_TASK_.
Copy the entries below exactly. Images do not belong in the copy.

_DATASET ENTRIES_.
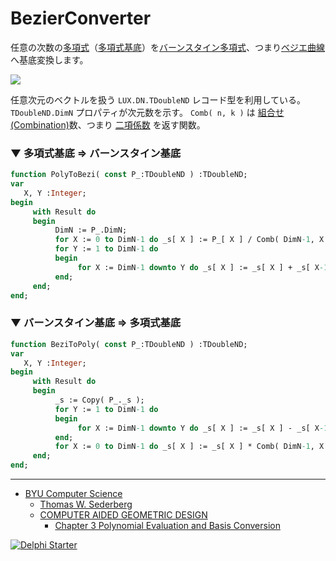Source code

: # BezierConverter
任意の次数の[多項式](https://www.wikiwand.com/ja/%E5%A4%9A%E9%A0%85%E5%BC%8F)（[多項式基底](https://www.wikiwand.com/ja/%E5%A4%9A%E9%A0%85%E5%BC%8F%E5%9F%BA%E5%BA%95)）を[バーンスタイン多項式](https://www.wikiwand.com/ja/%E3%83%90%E3%83%BC%E3%83%B3%E3%82%B9%E3%82%BF%E3%82%A4%E3%83%B3%E5%A4%9A%E9%A0%85%E5%BC%8F)、つまり[ベジエ曲線](https://www.wikiwand.com/ja/%E3%83%99%E3%82%B8%E3%82%A7%E6%9B%B2%E7%B7%9A)へ基底変換します。

![](https://media.githubusercontent.com/media/LUXOPHIA/BezierConverter/master/--------/_SCREENSHOT/BezierConverter.png)

任意次元のベクトルを扱う `LUX.DN.TDoubleND` レコード型を利用している。`TDoubleND.DimN` プロパティが次元数を示す。
`Comb( n, k )` は [組合せ(Combination)](https://www.wikiwand.com/ja/%E7%B5%84%E5%90%88%E3%81%9B_(%E6%95%B0%E5%AD%A6))数、つまり [二項係数](https://www.wikiwand.com/ja/%E4%BA%8C%E9%A0%85%E4%BF%82%E6%95%B0) を返す関数。

### ▼ 多項式基底 ⇒ バーンスタイン基底

```pascal
function PolyToBezi( const P_:TDoubleND ) :TDoubleND;
var
   X, Y :Integer;
begin
     with Result do
     begin
          DimN := P_.DimN;
          for X := 0 to DimN-1 do _s[ X ] := P_[ X ] / Comb( DimN-1, X );
          for Y := 1 to DimN-1 do
          begin
               for X := DimN-1 downto Y do _s[ X ] := _s[ X ] + _s[ X-1 ];
          end;
     end;
end;
```

### ▼ バーンスタイン基底 ⇒ 多項式基底
```pascal
function BeziToPoly( const P_:TDoubleND ) :TDoubleND;
var
   X, Y :Integer;
begin
     with Result do
     begin
          _s := Copy( P_._s );
          for Y := 1 to DimN-1 do
          begin
               for X := DimN-1 downto Y do _s[ X ] := _s[ X ] - _s[ X-1 ];
          end;
          for X := 0 to DimN-1 do _s[ X ] := _s[ X ] * Comb( DimN-1, X );
     end;
end;
```

----

* [BYU Computer Science](https://cs.byu.edu)
    * [Thomas W. Sederberg](https://cs.byu.edu/faculty/tom)
    * [COMPUTER AIDED GEOMETRIC DESIGN](http://tom.cs.byu.edu/~557/text/cagd.pdf)
        * [Chapter 3 Polynomial Evaluation and Basis Conversion](http://cagd.cs.byu.edu/~557/text/ch3.pdf)

[![Delphi Starter](http://img.en25.com/EloquaImages/clients/Embarcadero/%7B063f1eec-64a6-4c19-840f-9b59d407c914%7D_dx-starter-bn159.png)](https://www.embarcadero.com/jp/products/delphi/starter)
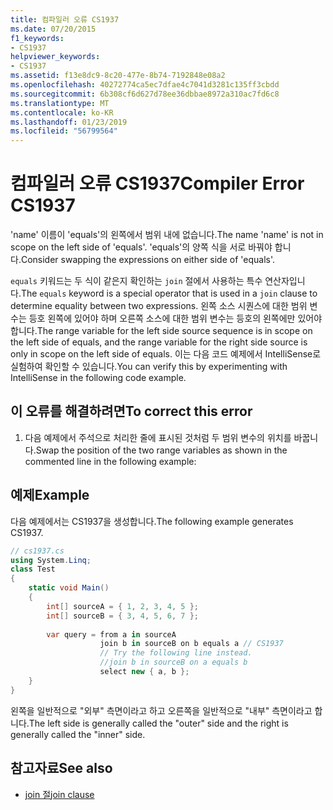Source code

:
 ```yaml
---
title: 컴파일러 오류 CS1937
ms.date: 07/20/2015
f1_keywords:
- CS1937
helpviewer_keywords:
- CS1937
ms.assetid: f13e8dc9-8c20-477e-8b74-7192848e08a2
ms.openlocfilehash: 40272774ca5ec7dfae4c7041d3281c135ff3cbdd
ms.sourcegitcommit: 6b308cf6d627d78ee36dbbae8972a310ac7fd6c8
ms.translationtype: MT
ms.contentlocale: ko-KR
ms.lasthandoff: 01/23/2019
ms.locfileid: "56799564"
---
```

# <a name="compiler-error-cs1937"></a><span data-ttu-id="6fd4f-102">컴파일러 오류 CS1937</span><span class="sxs-lookup"><span data-stu-id="6fd4f-102">Compiler Error CS1937</span></span>
<span data-ttu-id="6fd4f-103">'name' 이름이 'equals'의 왼쪽에서 범위 내에 없습니다.</span><span class="sxs-lookup"><span data-stu-id="6fd4f-103">The name 'name' is not in scope on the left side of 'equals'.</span></span> <span data-ttu-id="6fd4f-104">'equals'의 양쪽 식을 서로 바꿔야 합니다.</span><span class="sxs-lookup"><span data-stu-id="6fd4f-104">Consider swapping the expressions on either side of 'equals'.</span></span>  
  
 <span data-ttu-id="6fd4f-105">`equals` 키워드는 두 식이 같은지 확인하는 `join` 절에서 사용하는 특수 연산자입니다.</span><span class="sxs-lookup"><span data-stu-id="6fd4f-105">The `equals` keyword is a special operator that is used in a `join` clause to determine equality between two expressions.</span></span> <span data-ttu-id="6fd4f-106">왼쪽 소스 시퀀스에 대한 범위 변수는 등호 왼쪽에 있어야 하며 오른쪽 소스에 대한 범위 변수는 등호의 왼쪽에만 있어야 합니다.</span><span class="sxs-lookup"><span data-stu-id="6fd4f-106">The range variable for the left side source sequence is in scope on the left side of equals, and the range variable for the right side source is only in scope on the left side of equals.</span></span> <span data-ttu-id="6fd4f-107">이는 다음 코드 예제에서 IntelliSense로 실험하여 확인할 수 있습니다.</span><span class="sxs-lookup"><span data-stu-id="6fd4f-107">You can verify this by experimenting with IntelliSense in the following code example.</span></span>  
  
## <a name="to-correct-this-error"></a><span data-ttu-id="6fd4f-108">이 오류를 해결하려면</span><span class="sxs-lookup"><span data-stu-id="6fd4f-108">To correct this error</span></span>  
  
1.  <span data-ttu-id="6fd4f-109">다음 예제에서 주석으로 처리한 줄에 표시된 것처럼 두 범위 변수의 위치를 바꿉니다.</span><span class="sxs-lookup"><span data-stu-id="6fd4f-109">Swap the position of the two range variables as shown in the commented line in the following example:</span></span>  
  
## <a name="example"></a><span data-ttu-id="6fd4f-110">예제</span><span class="sxs-lookup"><span data-stu-id="6fd4f-110">Example</span></span>  
 <span data-ttu-id="6fd4f-111">다음 예제에서는 CS1937을 생성합니다.</span><span class="sxs-lookup"><span data-stu-id="6fd4f-111">The following example generates CS1937.</span></span>  
  
```csharp  
// cs1937.cs  
using System.Linq;  
class Test  
{  
    static void Main()  
    {  
        int[] sourceA = { 1, 2, 3, 4, 5 };  
        int[] sourceB = { 3, 4, 5, 6, 7 };  
  
        var query = from a in sourceA  
                    join b in sourceB on b equals a // CS1937  
                    // Try the following line instead.  
                    //join b in sourceB on a equals b  
                    select new { a, b };  
    }  
}  
```  
  
 <span data-ttu-id="6fd4f-112">왼쪽을 일반적으로 "외부" 측면이라고 하고 오른쪽을 일반적으로 "내부" 측면이라고 합니다.</span><span class="sxs-lookup"><span data-stu-id="6fd4f-112">The left side is generally called the "outer" side and the right is generally called the "inner" side.</span></span>  
  
## <a name="see-also"></a><span data-ttu-id="6fd4f-113">참고자료</span><span class="sxs-lookup"><span data-stu-id="6fd4f-113">See also</span></span>

- [<span data-ttu-id="6fd4f-114">join 절</span><span class="sxs-lookup"><span data-stu-id="6fd4f-114">join clause</span></span>](../../csharp/language-reference/keywords/join-clause.md)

_ANSWER AREA_.
Source code

: # BezierConverter
任意の次数の[多項式](https://www.wikiwand.com/ja/%E5%A4%9A%E9%A0%85%E5%BC%8F)（[多項式基底](https://www.wikiwand.com/ja/%E5%A4%9A%E9%A0%85%E5%BC%8F%E5%9F%BA%E5%BA%95)）を[バーンスタイン多項式](https://www.wikiwand.com/ja/%E3%83%90%E3%83%BC%E3%83%B3%E3%82%B9%E3%82%BF%E3%82%A4%E3%83%B3%E5%A4%9A%E9%A0%85%E5%BC%8F)、つまり[ベジエ曲線](https://www.wikiwand.com/ja/%E3%83%99%E3%82%B8%E3%82%A7%E6%9B%B2%E7%B7%9A)へ基底変換します。

![](https://media.githubusercontent.com/media/LUXOPHIA/BezierConverter/master/--------/_SCREENSHOT/BezierConverter.png)

任意次元のベクトルを扱う `LUX.DN.TDoubleND` レコード型を利用している。`TDoubleND.DimN` プロパティが次元数を示す。
`Comb( n, k )` は [組合せ(Combination)](https://www.wikiwand.com/ja/%E7%B5%84%E5%90%88%E3%81%9B_(%E6%95%B0%E5%AD%A6))数、つまり [二項係数](https://www.wikiwand.com/ja/%E4%BA%8C%E9%A0%85%E4%BF%82%E6%95%B0) を返す関数。

### ▼ 多項式基底 ⇒ バーンスタイン基底

```pascal
function PolyToBezi( const P_:TDoubleND ) :TDoubleND;
var
   X, Y :Integer;
begin
     with Result do
     begin
          DimN := P_.DimN;
          for X := 0 to DimN-1 do _s[ X ] := P_[ X ] / Comb( DimN-1, X );
          for Y := 1 to DimN-1 do
          begin
               for X := DimN-1 downto Y do _s[ X ] := _s[ X ] + _s[ X-1 ];
          end;
     end;
end;
```

### ▼ バーンスタイン基底 ⇒ 多項式基底
```pascal
function BeziToPoly( const P_:TDoubleND ) :TDoubleND;
var
   X, Y :Integer;
begin
     with Result do
     begin
          _s := Copy( P_._s );
          for Y := 1 to DimN-1 do
          begin
               for X := DimN-1 downto Y do _s[ X ] := _s[ X ] - _s[ X-1 ];
          end;
          for X := 0 to DimN-1 do _s[ X ] := _s[ X ] * Comb( DimN-1, X );
     end;
end;
```

----

* [BYU Computer Science](https://cs.byu.edu)
    * [Thomas W. Sederberg](https://cs.byu.edu/faculty/tom)
    * [COMPUTER AIDED GEOMETRIC DESIGN](http://tom.cs.byu.edu/~557/text/cagd.pdf)
        * [Chapter 3 Polynomial Evaluation and Basis Conversion](http://cagd.cs.byu.edu/~557/text/ch3.pdf)

[![Delphi Starter](http://img.en25.com/EloquaImages/clients/Embarcadero/%7B063f1eec-64a6-4c19-840f-9b59d407c914%7D_dx-starter-bn159.png)](https://www.embarcadero.com/jp/products/delphi/starter)
Source code

:
 ```yaml
---
title: 컴파일러 오류 CS1937
ms.date: 07/20/2015
f1_keywords:
- CS1937
helpviewer_keywords:
- CS1937
ms.assetid: f13e8dc9-8c20-477e-8b74-7192848e08a2
ms.openlocfilehash: 40272774ca5ec7dfae4c7041d3281c135ff3cbdd
ms.sourcegitcommit: 6b308cf6d627d78ee36dbbae8972a310ac7fd6c8
ms.translationtype: MT
ms.contentlocale: ko-KR
ms.lasthandoff: 01/23/2019
ms.locfileid: "56799564"
---
```

# <a name="compiler-error-cs1937"></a><span data-ttu-id="6fd4f-102">컴파일러 오류 CS1937</span><span class="sxs-lookup"><span data-stu-id="6fd4f-102">Compiler Error CS1937</span></span>
<span data-ttu-id="6fd4f-103">'name' 이름이 'equals'의 왼쪽에서 범위 내에 없습니다.</span><span class="sxs-lookup"><span data-stu-id="6fd4f-103">The name 'name' is not in scope on the left side of 'equals'.</span></span> <span data-ttu-id="6fd4f-104">'equals'의 양쪽 식을 서로 바꿔야 합니다.</span><span class="sxs-lookup"><span data-stu-id="6fd4f-104">Consider swapping the expressions on either side of 'equals'.</span></span>  
  
 <span data-ttu-id="6fd4f-105">`equals` 키워드는 두 식이 같은지 확인하는 `join` 절에서 사용하는 특수 연산자입니다.</span><span class="sxs-lookup"><span data-stu-id="6fd4f-105">The `equals` keyword is a special operator that is used in a `join` clause to determine equality between two expressions.</span></span> <span data-ttu-id="6fd4f-106">왼쪽 소스 시퀀스에 대한 범위 변수는 등호 왼쪽에 있어야 하며 오른쪽 소스에 대한 범위 변수는 등호의 왼쪽에만 있어야 합니다.</span><span class="sxs-lookup"><span data-stu-id="6fd4f-106">The range variable for the left side source sequence is in scope on the left side of equals, and the range variable for the right side source is only in scope on the left side of equals.</span></span> <span data-ttu-id="6fd4f-107">이는 다음 코드 예제에서 IntelliSense로 실험하여 확인할 수 있습니다.</span><span class="sxs-lookup"><span data-stu-id="6fd4f-107">You can verify this by experimenting with IntelliSense in the following code example.</span></span>  
  
## <a name="to-correct-this-error"></a><span data-ttu-id="6fd4f-108">이 오류를 해결하려면</span><span class="sxs-lookup"><span data-stu-id="6fd4f-108">To correct this error</span></span>  
  
1.  <span data-ttu-id="6fd4f-109">다음 예제에서 주석으로 처리한 줄에 표시된 것처럼 두 범위 변수의 위치를 바꿉니다.</span><span class="sxs-lookup"><span data-stu-id="6fd4f-109">Swap the position of the two range variables as shown in the commented line in the following example:</span></span>  
  
## <a name="example"></a><span data-ttu-id="6fd4f-110">예제</span><span class="sxs-lookup"><span data-stu-id="6fd4f-110">Example</span></span>  
 <span data-ttu-id="6fd4f-111">다음 예제에서는 CS1937을 생성합니다.</span><span class="sxs-lookup"><span data-stu-id="6fd4f-111">The following example generates CS1937.</span></span>  
  
```csharp  
// cs1937.cs  
using System.Linq;  
class Test  
{  
    static void Main()  
    {  
        int[] sourceA = { 1, 2, 3, 4, 5 };  
        int[] sourceB = { 3, 4, 5, 6, 7 };  
  
        var query = from a in sourceA  
                    join b in sourceB on b equals a // CS1937  
                    // Try the following line instead.  
                    //join b in sourceB on a equals b  
                    select new { a, b };  
    }  
}  
```  
  
 <span data-ttu-id="6fd4f-112">왼쪽을 일반적으로 "외부" 측면이라고 하고 오른쪽을 일반적으로 "내부" 측면이라고 합니다.</span><span class="sxs-lookup"><span data-stu-id="6fd4f-112">The left side is generally called the "outer" side and the right is generally called the "inner" side.</span></span>  
  
## <a name="see-also"></a><span data-ttu-id="6fd4f-113">참고자료</span><span class="sxs-lookup"><span data-stu-id="6fd4f-113">See also</span></span>

- [<span data-ttu-id="6fd4f-114">join 절</span><span class="sxs-lookup"><span data-stu-id="6fd4f-114">join clause</span></span>](../../csharp/language-reference/keywords/join-clause.md)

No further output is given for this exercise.